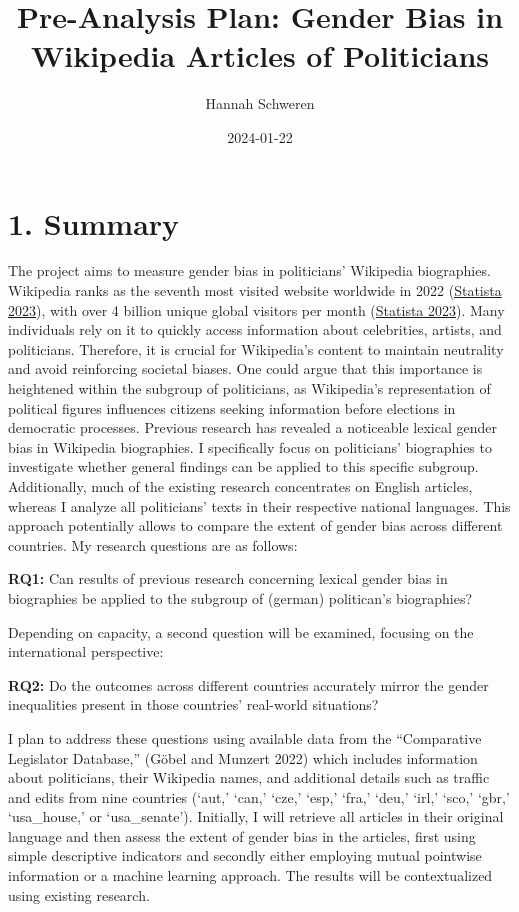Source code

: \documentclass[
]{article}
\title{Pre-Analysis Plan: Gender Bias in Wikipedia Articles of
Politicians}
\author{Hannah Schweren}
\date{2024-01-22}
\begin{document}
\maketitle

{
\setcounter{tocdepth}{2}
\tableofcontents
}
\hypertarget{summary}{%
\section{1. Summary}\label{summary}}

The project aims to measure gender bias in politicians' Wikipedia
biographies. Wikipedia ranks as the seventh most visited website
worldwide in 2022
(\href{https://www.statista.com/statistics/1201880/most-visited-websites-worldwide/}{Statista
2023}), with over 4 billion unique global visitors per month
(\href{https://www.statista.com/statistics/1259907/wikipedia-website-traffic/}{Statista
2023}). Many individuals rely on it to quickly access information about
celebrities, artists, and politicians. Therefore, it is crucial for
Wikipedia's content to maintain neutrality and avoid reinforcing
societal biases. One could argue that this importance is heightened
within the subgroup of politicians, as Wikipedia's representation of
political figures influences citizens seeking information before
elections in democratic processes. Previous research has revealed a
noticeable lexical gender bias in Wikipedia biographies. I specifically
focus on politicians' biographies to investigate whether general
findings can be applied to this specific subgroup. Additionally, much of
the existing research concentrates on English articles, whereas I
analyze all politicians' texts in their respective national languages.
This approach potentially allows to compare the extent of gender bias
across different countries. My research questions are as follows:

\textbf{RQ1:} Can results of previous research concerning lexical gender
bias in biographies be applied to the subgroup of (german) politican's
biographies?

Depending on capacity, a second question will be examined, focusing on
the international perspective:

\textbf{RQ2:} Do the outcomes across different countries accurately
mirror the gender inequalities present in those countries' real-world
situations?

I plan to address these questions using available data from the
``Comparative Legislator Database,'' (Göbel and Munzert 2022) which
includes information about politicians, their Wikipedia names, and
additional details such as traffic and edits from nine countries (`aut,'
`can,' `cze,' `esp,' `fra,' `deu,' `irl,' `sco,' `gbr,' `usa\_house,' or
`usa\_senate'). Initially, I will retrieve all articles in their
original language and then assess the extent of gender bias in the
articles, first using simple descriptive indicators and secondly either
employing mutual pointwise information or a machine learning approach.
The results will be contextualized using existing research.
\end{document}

Work required: Copy every line of the records exactly as it is written, but not the pictures.

Task output:
Source code

: \documentclass[
]{article}
\title{Pre-Analysis Plan: Gender Bias in Wikipedia Articles of
Politicians}
\author{Hannah Schweren}
\date{2024-01-22}
\begin{document}
\maketitle

{
\setcounter{tocdepth}{2}
\tableofcontents
}
\hypertarget{summary}{%
\section{1. Summary}\label{summary}}

The project aims to measure gender bias in politicians' Wikipedia
biographies. Wikipedia ranks as the seventh most visited website
worldwide in 2022
(\href{https://www.statista.com/statistics/1201880/most-visited-websites-worldwide/}{Statista
2023}), with over 4 billion unique global visitors per month
(\href{https://www.statista.com/statistics/1259907/wikipedia-website-traffic/}{Statista
2023}). Many individuals rely on it to quickly access information about
celebrities, artists, and politicians. Therefore, it is crucial for
Wikipedia's content to maintain neutrality and avoid reinforcing
societal biases. One could argue that this importance is heightened
within the subgroup of politicians, as Wikipedia's representation of
political figures influences citizens seeking information before
elections in democratic processes. Previous research has revealed a
noticeable lexical gender bias in Wikipedia biographies. I specifically
focus on politicians' biographies to investigate whether general
findings can be applied to this specific subgroup. Additionally, much of
the existing research concentrates on English articles, whereas I
analyze all politicians' texts in their respective national languages.
This approach potentially allows to compare the extent of gender bias
across different countries. My research questions are as follows:

\textbf{RQ1:} Can results of previous research concerning lexical gender
bias in biographies be applied to the subgroup of (german) politican's
biographies?

Depending on capacity, a second question will be examined, focusing on
the international perspective:

\textbf{RQ2:} Do the outcomes across different countries accurately
mirror the gender inequalities present in those countries' real-world
situations?

I plan to address these questions using available data from the
``Comparative Legislator Database,'' (Göbel and Munzert 2022) which
includes information about politicians, their Wikipedia names, and
additional details such as traffic and edits from nine countries (`aut,'
`can,' `cze,' `esp,' `fra,' `deu,' `irl,' `sco,' `gbr,' `usa\_house,' or
`usa\_senate'). Initially, I will retrieve all articles in their
original language and then assess the extent of gender bias in the
articles, first using simple descriptive indicators and secondly either
employing mutual pointwise information or a machine learning approach.
The results will be contextualized using existing research.
\end{document}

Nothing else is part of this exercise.